* Dataset records:
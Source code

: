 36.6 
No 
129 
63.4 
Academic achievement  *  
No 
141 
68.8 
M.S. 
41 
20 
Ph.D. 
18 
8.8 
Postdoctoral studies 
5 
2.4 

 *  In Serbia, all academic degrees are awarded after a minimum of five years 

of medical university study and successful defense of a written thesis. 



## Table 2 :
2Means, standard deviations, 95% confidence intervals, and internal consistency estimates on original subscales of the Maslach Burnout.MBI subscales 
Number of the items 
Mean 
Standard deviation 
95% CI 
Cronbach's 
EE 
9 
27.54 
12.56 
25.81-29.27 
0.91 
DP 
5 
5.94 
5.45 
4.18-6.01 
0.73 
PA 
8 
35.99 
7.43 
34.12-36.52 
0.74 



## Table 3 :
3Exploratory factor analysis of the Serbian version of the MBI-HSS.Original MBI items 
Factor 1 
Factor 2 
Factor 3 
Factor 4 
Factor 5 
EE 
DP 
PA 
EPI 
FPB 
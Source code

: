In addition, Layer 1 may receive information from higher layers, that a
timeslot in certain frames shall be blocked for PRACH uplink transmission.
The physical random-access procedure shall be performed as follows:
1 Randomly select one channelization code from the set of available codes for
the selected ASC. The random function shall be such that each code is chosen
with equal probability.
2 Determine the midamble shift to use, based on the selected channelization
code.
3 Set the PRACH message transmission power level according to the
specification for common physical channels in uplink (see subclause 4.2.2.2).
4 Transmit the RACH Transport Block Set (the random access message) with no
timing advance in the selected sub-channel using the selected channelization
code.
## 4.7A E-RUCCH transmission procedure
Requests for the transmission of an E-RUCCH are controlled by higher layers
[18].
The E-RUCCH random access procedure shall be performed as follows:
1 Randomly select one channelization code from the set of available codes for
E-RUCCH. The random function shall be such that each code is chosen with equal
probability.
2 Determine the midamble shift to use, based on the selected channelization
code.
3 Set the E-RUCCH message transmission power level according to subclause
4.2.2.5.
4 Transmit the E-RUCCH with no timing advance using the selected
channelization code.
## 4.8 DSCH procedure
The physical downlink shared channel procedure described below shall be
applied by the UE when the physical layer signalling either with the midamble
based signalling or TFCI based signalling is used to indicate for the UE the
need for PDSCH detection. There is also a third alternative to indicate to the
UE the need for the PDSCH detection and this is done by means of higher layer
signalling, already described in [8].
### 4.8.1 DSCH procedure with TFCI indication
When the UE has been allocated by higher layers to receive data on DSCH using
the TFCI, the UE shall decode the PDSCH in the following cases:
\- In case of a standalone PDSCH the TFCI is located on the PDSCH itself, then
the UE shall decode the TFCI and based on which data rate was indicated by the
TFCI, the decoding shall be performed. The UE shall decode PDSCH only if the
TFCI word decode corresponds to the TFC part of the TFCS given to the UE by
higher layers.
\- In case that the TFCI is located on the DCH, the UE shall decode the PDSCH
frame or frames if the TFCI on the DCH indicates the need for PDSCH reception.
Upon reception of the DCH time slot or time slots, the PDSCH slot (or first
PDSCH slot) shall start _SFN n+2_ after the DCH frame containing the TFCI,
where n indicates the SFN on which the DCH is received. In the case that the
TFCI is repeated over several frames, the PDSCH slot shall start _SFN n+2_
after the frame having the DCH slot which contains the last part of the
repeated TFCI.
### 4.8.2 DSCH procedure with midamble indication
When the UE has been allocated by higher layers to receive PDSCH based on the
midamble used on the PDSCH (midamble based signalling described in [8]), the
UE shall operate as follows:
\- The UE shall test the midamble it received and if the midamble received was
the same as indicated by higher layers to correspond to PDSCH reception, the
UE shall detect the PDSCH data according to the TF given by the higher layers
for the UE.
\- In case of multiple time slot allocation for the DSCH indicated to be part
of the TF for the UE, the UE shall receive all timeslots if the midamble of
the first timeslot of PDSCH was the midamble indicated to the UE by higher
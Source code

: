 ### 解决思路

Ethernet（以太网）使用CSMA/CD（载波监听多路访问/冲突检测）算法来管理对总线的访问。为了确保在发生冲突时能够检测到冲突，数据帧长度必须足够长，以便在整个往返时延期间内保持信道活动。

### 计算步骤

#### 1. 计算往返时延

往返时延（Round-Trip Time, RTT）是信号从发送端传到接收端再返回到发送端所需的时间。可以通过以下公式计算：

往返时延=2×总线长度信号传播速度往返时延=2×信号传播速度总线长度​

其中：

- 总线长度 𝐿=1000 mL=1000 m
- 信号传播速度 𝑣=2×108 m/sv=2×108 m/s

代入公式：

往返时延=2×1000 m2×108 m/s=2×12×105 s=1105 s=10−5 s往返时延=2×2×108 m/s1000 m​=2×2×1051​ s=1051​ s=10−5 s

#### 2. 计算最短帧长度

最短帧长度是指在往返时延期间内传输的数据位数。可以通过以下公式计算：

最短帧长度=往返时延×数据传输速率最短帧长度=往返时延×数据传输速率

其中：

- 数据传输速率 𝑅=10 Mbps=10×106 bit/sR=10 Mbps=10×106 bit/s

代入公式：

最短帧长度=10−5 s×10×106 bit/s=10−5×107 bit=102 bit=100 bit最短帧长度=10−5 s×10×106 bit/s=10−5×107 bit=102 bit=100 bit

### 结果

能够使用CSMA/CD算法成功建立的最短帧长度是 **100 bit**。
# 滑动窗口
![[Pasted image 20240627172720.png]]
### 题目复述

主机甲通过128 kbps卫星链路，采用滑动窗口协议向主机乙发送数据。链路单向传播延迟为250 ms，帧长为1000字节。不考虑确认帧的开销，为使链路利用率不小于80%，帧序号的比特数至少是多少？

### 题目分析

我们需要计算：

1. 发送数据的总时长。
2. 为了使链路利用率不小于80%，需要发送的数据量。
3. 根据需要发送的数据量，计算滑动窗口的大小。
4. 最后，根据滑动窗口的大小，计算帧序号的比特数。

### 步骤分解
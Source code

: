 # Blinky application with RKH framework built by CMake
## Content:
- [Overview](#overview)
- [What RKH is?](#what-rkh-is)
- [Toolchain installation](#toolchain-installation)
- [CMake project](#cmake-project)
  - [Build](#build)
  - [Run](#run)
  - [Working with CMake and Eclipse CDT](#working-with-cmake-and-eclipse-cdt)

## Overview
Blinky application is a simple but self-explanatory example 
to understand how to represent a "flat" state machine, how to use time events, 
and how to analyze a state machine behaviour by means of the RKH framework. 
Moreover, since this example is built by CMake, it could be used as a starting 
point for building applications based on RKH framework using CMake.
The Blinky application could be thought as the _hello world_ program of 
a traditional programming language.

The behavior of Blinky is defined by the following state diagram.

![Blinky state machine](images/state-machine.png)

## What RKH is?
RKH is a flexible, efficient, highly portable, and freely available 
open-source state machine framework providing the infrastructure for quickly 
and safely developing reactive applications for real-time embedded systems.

* Work task:
Where the string "given" appears in a line of the entries above, return that line.

* Answer section:
TFCI word decode corresponds to the TFC part of the TFCS given to the UE by
UE shall detect the PDSCH data according to the TF given by the higher layers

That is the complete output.